# Your task
Every line containing the word "curve" is to be copied from the data below.

Saved entries

|---|

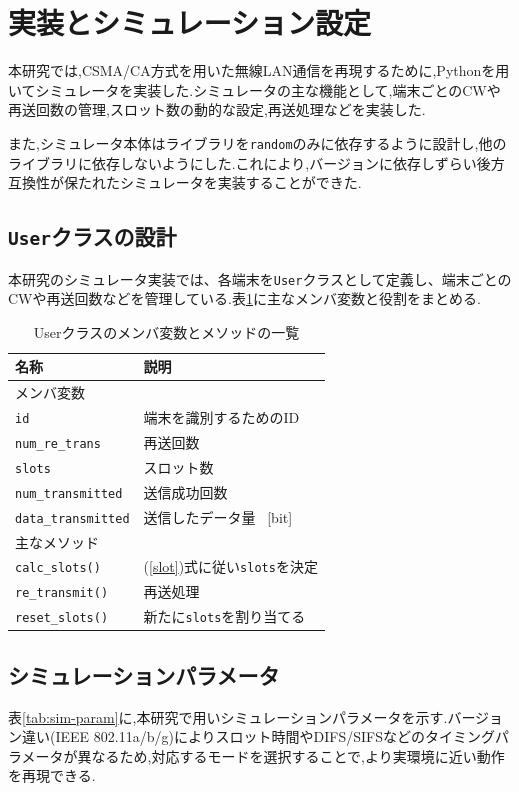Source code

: \documentclass[a4paper, 10pt]{ltjsarticle}
\begin{document}
\section{実装とシミュレーション設定}

本研究では,CSMA/CA方式を用いた無線LAN通信を再現するために,Pythonを用いてシミュレータを実装した.シミュレータの主な機能として,端末ごとのCWや再送回数の管理,スロット数の動的な設定,再送処理などを実装した.

また,シミュレータ本体はライブラリを\texttt{random}のみに依存するように設計し,他のライブラリに依存しないようにした.これにより,バージョンに依存しずらい後方互換性が保たれたシミュレータを実装することができた.


\subsection{\texttt{User}クラスの設計}
本研究のシミュレータ実装では、各端末を\texttt{User}クラスとして定義し、端末ごとのCWや再送回数などを管理している.表\ref{tab:user-class}に主なメンバ変数と役割をまとめる.

\begin{table}[H]
  \centering
  \caption{Userクラスのメンバ変数とメソッドの一覧}
  \label{tab:user-class}
  \begin{tabularx}{\columnwidth}{lX}
    \hline
    名称 & 説明 \\
    \hline
    \multicolumn{2}{l}{メンバ変数} \\
    \hline
    \texttt{id} & 端末を識別するためのID\\
    \texttt{num\_re\_trans} & 再送回数\\
    \texttt{slots} & スロット数\\
    \texttt{num\_transmitted} & 送信成功回数\\
    \texttt{data\_transmitted} & 送信したデータ量 \, [bit]\\
    \hline
    \multicolumn{2}{l}{主なメソッド} \\
    \hline
    \texttt{calc\_slots()} &(\ref{slot})式に従い\texttt{slots}を決定\\
    \texttt{re\_transmit()} & 再送処理\\
    \texttt{reset\_slots()} & 新たに\texttt{slots}を割り当てる\\
    \hline
  \end{tabularx}
\end{table}

\subsection{シミュレーションパラメータ}
表\ref{tab:sim-param}に,本研究で用いシミュレーションパラメータを示す.バージョン違い(IEEE 802.11a/b/g)によりスロット時間やDIFS/SIFSなどのタイミングパラメータが異なるため,対応するモードを選択することで,より実環境に近い動作を再現できる.
\end{document}
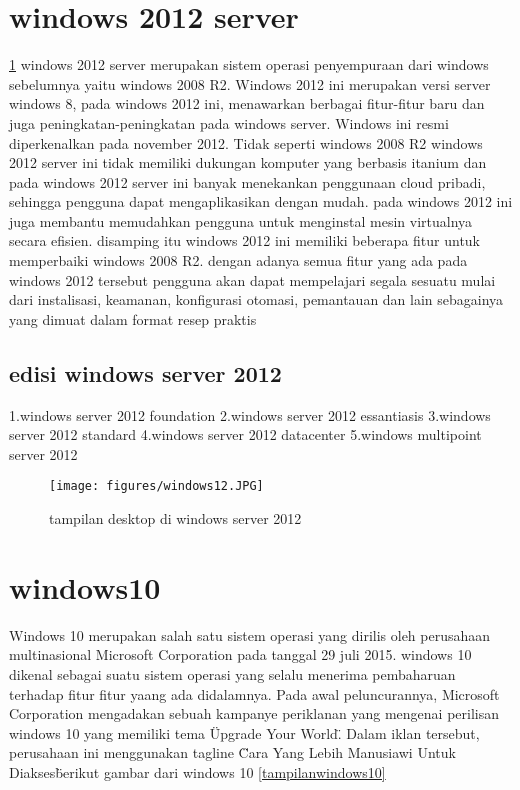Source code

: 	\section{windows 2012 server}
		\ref{windows12} windows 2012 server merupakan sistem operasi penyempuraan dari windows sebelumnya yaitu windows 2008 R2. Windows 2012 ini merupakan versi server windows 8, pada windows 2012 ini, 
		menawarkan berbagai fitur-fitur baru dan juga peningkatan-peningkatan pada windows server. Windows ini resmi diperkenalkan pada november 2012. Tidak seperti windows 2008 R2 windows 
		2012 server ini tidak memiliki dukungan komputer yang berbasis itanium dan pada windows 2012 server ini banyak menekankan penggunaan cloud pribadi, sehingga pengguna dapat 
		mengaplikasikan dengan mudah. pada windows 2012 ini juga membantu memudahkan pengguna untuk menginstal mesin virtualnya secara efisien. disamping itu windows 2012 ini memiliki beberapa
		fitur untuk memperbaiki windows 2008 R2. dengan adanya semua fitur yang ada pada windows 2012 tersebut pengguna akan dapat mempelajari segala sesuatu mulai dari instalisasi, 
		keamanan, konfigurasi otomasi, pemantauan dan lain sebagainya yang dimuat dalam format resep praktis\cite{carvalho2012windows}
		\subsection{edisi windows server 2012}
			1.windows server 2012 foundation
			2.windows server 2012 essantiasis
			3.windows server 2012 standard
			4.windows server 2012 datacenter
			5.windows multipoint server 2012

\begin{figure}[ht]
\centerline{\texttt{[image: figures/windows12.JPG]}}
\caption{tampilan desktop di windows server 2012}
\label{windows12}
\end{figure}

	
	\section{windows10}
		Windows 10 merupakan salah satu sistem operasi yang dirilis oleh perusahaan multinasional Microsoft Corporation pada tanggal 29 juli 2015. windows 10 dikenal sebagai suatu sistem 
		operasi yang selalu menerima pembaharuan terhadap fitur fitur yaang ada didalamnya. Pada awal peluncurannya, Microsoft Corporation mengadakan sebuah kampanye periklanan yang 
		mengenai perilisan windows 10 yang memiliki tema \"Upgrade Your World\". Dalam iklan tersebut, perusahaan ini menggunakan tagline \"Cara Yang Lebih Manusiawi Untuk Diakses\" berikut gambar dari windows 10 \ref{tampilanwindows10}
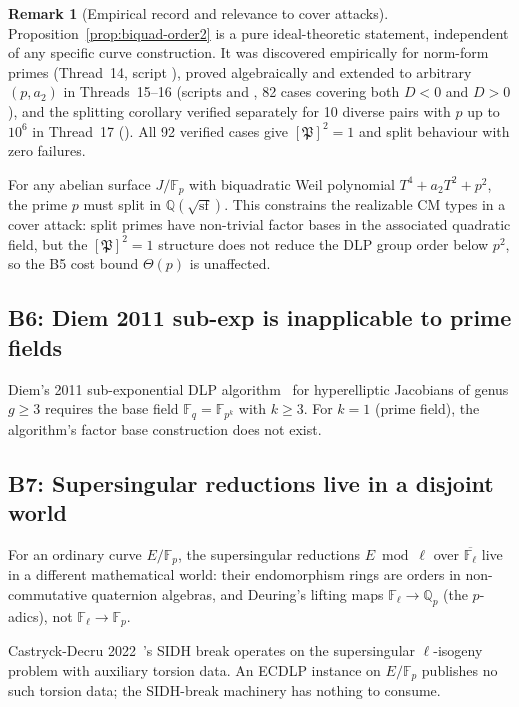 \documentclass[11pt,a4paper]{article}
\theoremstyle{definition}
\newtheorem{remark}[theorem]{Remark}
\newcommand{\FF}{\mathbb{F}}
\newcommand{\QQ}{\mathbb{Q}}
\begin{document}
\begin{remark}[Empirical record and relevance to cover attacks]
\label{rem:biquad-splitting}
Proposition~\ref{prop:biquad-order2} is a pure ideal-theoretic statement,
independent of any specific curve construction.
It was discovered empirically for norm-form primes
(Thread~14, script ),
proved algebraically and extended to arbitrary $(p,a_2)$
in Threads~15--16 (scripts  and
, 82 cases covering both $D < 0$
and $D > 0$), and the splitting corollary verified separately for 10 diverse pairs
with $p$ up to $10^6$ in Thread~17 ().
All 92 verified cases give $[\mathfrak{P}]^2 = 1$ and split behaviour with zero failures.

For any abelian surface $J/\FF_p$ with biquadratic Weil polynomial
$T^4 + a_2 T^2 + p^2$, the prime $p$ must split in $\QQ(\sqrt{\mathrm{sf}})$.
This constrains the realizable CM types in a cover attack: split primes have
non-trivial factor bases in the associated quadratic field, but the
$[\mathfrak{P}]^2 = 1$ structure does not reduce the DLP group order below $p^2$,
so the B5 cost bound $\Theta(p)$ is unaffected.
\end{remark}

\subsection*{B6: Diem 2011 sub-exp is inapplicable to prime fields}

Diem's 2011 sub-exponential DLP algorithm~\cite{diem2011} for
hyperelliptic Jacobians of genus $g \geq 3$ requires the base field
$\FF_q = \FF_{p^k}$ with $k \geq 3$. For $k = 1$ (prime field), the
algorithm's factor base construction does not exist.

\subsection*{B7: Supersingular reductions live in a disjoint world}

For an ordinary curve $E/\FF_p$, the supersingular reductions
$E \bmod \ell$ over $\overline{\FF_\ell}$ live in a different
mathematical world: their endomorphism rings are orders in
non-commutative quaternion algebras, and Deuring's lifting maps
$\FF_\ell \to \QQ_p$ (the $p$-adics), not $\FF_\ell \to \FF_p$.

Castryck-Decru 2022~\cite{castryckdecru2023}'s SIDH break operates
on the supersingular $\ell$-isogeny problem with auxiliary torsion
data. An ECDLP instance on $E/\FF_p$ publishes no such torsion
data; the SIDH-break machinery has nothing to consume.
\end{document}
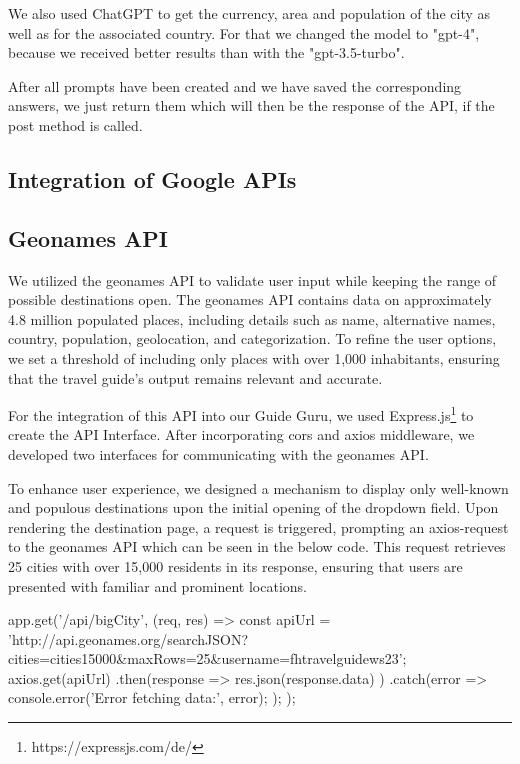 \documentclass[english,notitlepage,smartquotes]{hgbreport}
\begin{document}
We also used ChatGPT to get the currency, area and population of the city as well as for the associated country. For that we changed the model to "gpt-4", because we received better results than with the "gpt-3.5-turbo".

After all prompts have been created and we have saved the corresponding answers, we just return them which will then be the response of the API, if the post method is called.

\subsection{Integration of Google APIs}

\subsection{Geonames API} \label{GeonamesAPI}
We utilized the geonames API to validate user input while keeping the range of possible destinations open. The geonames API contains data on approximately 4.8 million populated places, including details such as name, alternative names, country, population, geolocation, and categorization. To refine the user options, we set a threshold of including only places with over 1,000 inhabitants, ensuring that the travel guide's output remains relevant and accurate.

For the integration of this API into our Guide Guru, we used Express.js\footnote{https://expressjs.com/de/} to create the API Interface. After incorporating cors and axios middleware, we developed two interfaces for communicating with the geonames API.

To enhance user experience, we designed a mechanism to display only well-known and populous destinations upon the initial opening of the dropdown field. Upon rendering the destination page, a request is triggered, prompting an axios-request to the geonames API which can be seen in the below code. This request retrieves 25 cities with over 15,000 residents in its response, ensuring that users are presented with familiar and prominent locations.

\begin{JsCode}
app.get('/api/bigCity', (req, res) => {
	const apiUrl = 'http://api.geonames.org/searchJSON?cities=cities15000&maxRows=25&username=fhtravelguidews23';
	axios.get(apiUrl)
	.then(response => {
		res.json(response.data)
	})
	.catch(error => {
		console.error('Error fetching data:', error);
	});
});
\end{JsCode}
\end{document}
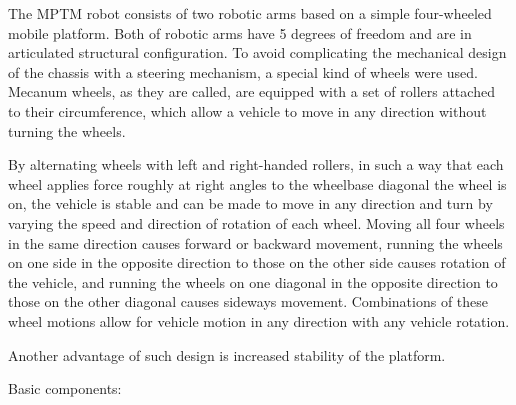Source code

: The MPTM robot consists of two robotic arms based on a simple four-wheeled mobile platform. Both of robotic arms have 5 degrees of freedom and are in articulated structural configuration. To avoid complicating the mechanical design of the chassis with a steering mechanism, a special kind of wheels were used. Mecanum wheels, as they are called, are equipped with a set of rollers attached to their circumference, which allow a vehicle to move in any direction without turning the wheels. 

By alternating wheels with left and right-handed rollers, in such a way that each wheel applies force roughly at right angles to the wheelbase diagonal the wheel is on, the vehicle is stable and can be made to move in any direction and turn by varying the speed and direction of rotation of each wheel. Moving all four wheels in the same direction causes forward or backward movement, running the wheels on one side in the opposite direction to those on the other side causes rotation of the vehicle, and running the wheels on one diagonal in the opposite direction to those on the other diagonal causes sideways movement. Combinations of these wheel motions allow for vehicle motion in any direction with any vehicle rotation.

Another advantage of such design is increased stability of the platform.

Basic components:

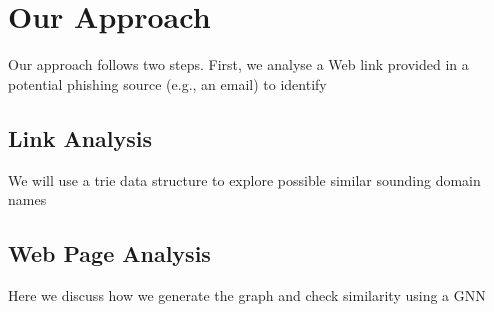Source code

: \section{Our Approach} %
\label{sec:approach}

Our approach follows two steps. First, we analyse a Web link provided in a potential phishing source (e.g., an email) to identify 

\subsection{Link Analysis} %
\label{sub:approach-link-analysis}

We will use a trie data structure to explore possible similar sounding domain names


\subsection{Web Page Analysis} %
\label{sub:approach-web-page-analysis}

Here we discuss how we generate the graph and check similarity using a GNN


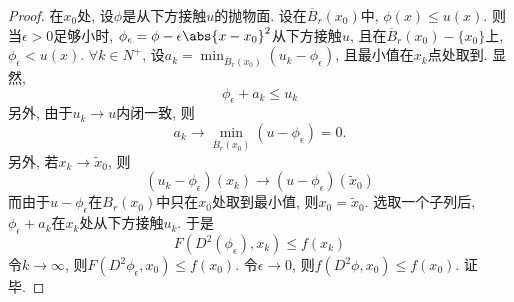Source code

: \begin{proof}
    在$x_0$处, 设$\phi$是从下方接触$u$的抛物面.  设在$\overline{B}_r(x_0)$中, $\phi(x) \le u(x)$.  则当$\epsilon>0$足够小时, $\phi_\epsilon=\phi-\epsilon\abs{x-x_0}^2$从下方接触$u$, 且在$\overline{B}_r(x_0)-\{x_0\}$上, $\phi_\epsilon < u(x)$.  $\forall k\in N^+$, 设$a_k = \min_{\overline{B}_r(x_0)}(u_k-\phi_\epsilon)$, 且最小值在$x_k$点处取到.  显然, 
    \begin{equation}
        \phi_\epsilon + a_k \le u_k
    \end{equation}
    另外, 由于$u_k \to u$内闭一致, 则 
    \begin{equation}
        a_k \to \min_{\overline{B}_r(x_0)}(u-\phi_\epsilon)=0.  
    \end{equation}
    另外, 若$x_k \to \tilde{x}_0$, 则
    \begin{equation}
        (u_k-\phi_\epsilon)(x_k) \to (u-\phi_\epsilon)(\tilde{x}_0)
    \end{equation}
    而由于$u-\phi_\epsilon$在$B_r(x_0)$中只在$x_0$处取到最小值, 则$x_0=\tilde{x}_0$.  选取一个子列后, $\phi_\epsilon+a_k$在$x_k$处从下方接触$u_k$.  于是
    \begin{equation}
        F(D^2(\phi_\epsilon), x_k) \le f(x_k)
    \end{equation}
    令$k \to \infty$, 则$F(D^2\phi_\epsilon, x_0) \le f(x_0)$.  令$\epsilon \to 0$, 则$f(D^2\phi, x_0) \le f(x_0)$.  证毕.  
\end{proof}
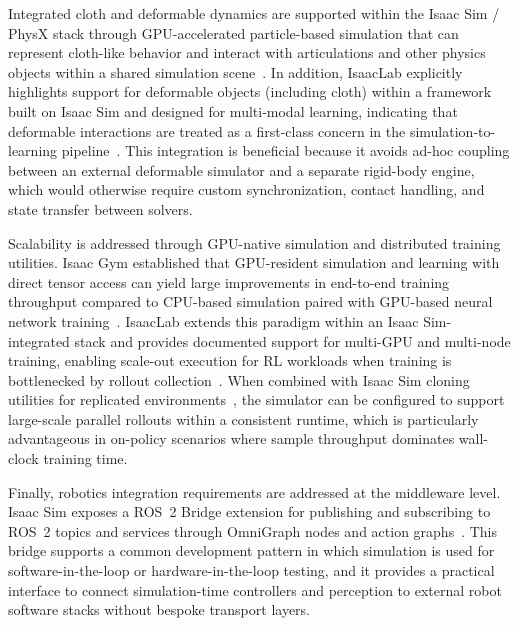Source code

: Integrated cloth and deformable dynamics are supported within the Isaac Sim / PhysX stack through GPU-accelerated particle-based simulation that can represent cloth-like behavior and interact with articulations and other physics objects within a shared simulation scene~\cite{omni_physics_particles}. In addition, IsaacLab explicitly highlights support for deformable objects (including cloth) within a framework built on Isaac Sim and designed for multi-modal learning, indicating that deformable interactions are treated as a first-class concern in the simulation-to-learning pipeline~\cite{Mittal2025IsaacLab}. This integration is beneficial because it avoids ad-hoc coupling between an external deformable simulator and a separate rigid-body engine, which would otherwise require custom synchronization, contact handling, and state transfer between solvers. %

Scalability is addressed through GPU-native simulation and distributed training utilities. Isaac Gym established that GPU-resident simulation and learning with direct tensor access can yield large improvements in end-to-end training throughput compared to CPU-based simulation paired with GPU-based neural network training~\cite{Makoviychuk2021IsaacGym}. IsaacLab extends this paradigm within an Isaac Sim-integrated stack and provides documented support for multi-\ac{GPU} and multi-node training, enabling scale-out execution for \ac{RL} workloads when training is bottlenecked by rollout collection~\cite{Mittal2025IsaacLab,isaaclab_multi_gpu_multinode}. When combined with Isaac Sim cloning utilities for replicated environments~\cite{nvidia_isaac_sim_510_extensions_api}, the simulator can be configured to support large-scale parallel rollouts within a consistent runtime, which is particularly advantageous in on-policy scenarios where sample throughput dominates wall-clock training time.

Finally, robotics integration requirements are addressed at the middleware level. Isaac Sim exposes a \ac{ROS}~2 Bridge extension for publishing and subscribing to \ac{ROS}~2 topics and services through OmniGraph nodes and action graphs~\cite{nvidia_isaac_sim_510_extensions_api}. This bridge supports a common development pattern in which simulation is used for software-in-the-loop or hardware-in-the-loop testing, and it provides a practical interface to connect simulation-time controllers and perception to external robot software stacks without bespoke transport layers.

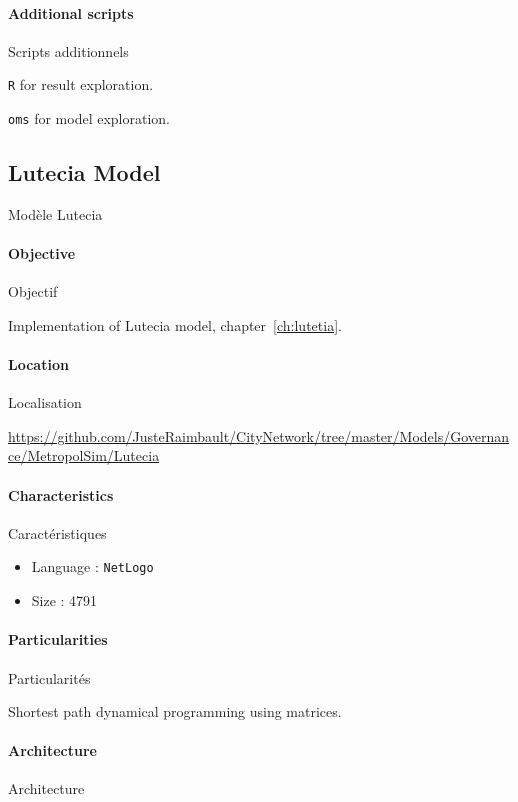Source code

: \paragraph{Additional scripts}{Scripts additionnels}

\texttt{R} for result exploration.

\texttt{oms} for model exploration.







\subsection{Lutecia Model}{Modèle Lutecia}

\paragraph{Objective}{Objectif}

Implementation of Lutecia model, chapter~\ref{ch:lutetia}.

\paragraph{Location}{Localisation}

\url{https://github.com/JusteRaimbault/CityNetwork/tree/master/Models/Governance/MetropolSim/Lutecia}

\paragraph{Characteristics}{Caractéristiques}

\begin{itemize}
\item Language : \texttt{NetLogo}
\item Size : 4791
\end{itemize}


\paragraph{Particularities}{Particularités}

Shortest path dynamical programming using matrices.

\paragraph{Architecture}{Architecture}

|---|

# Final answer
independent of any specific curve construction.
For an ordinary curve $E/\FF_p$, the supersingular reductions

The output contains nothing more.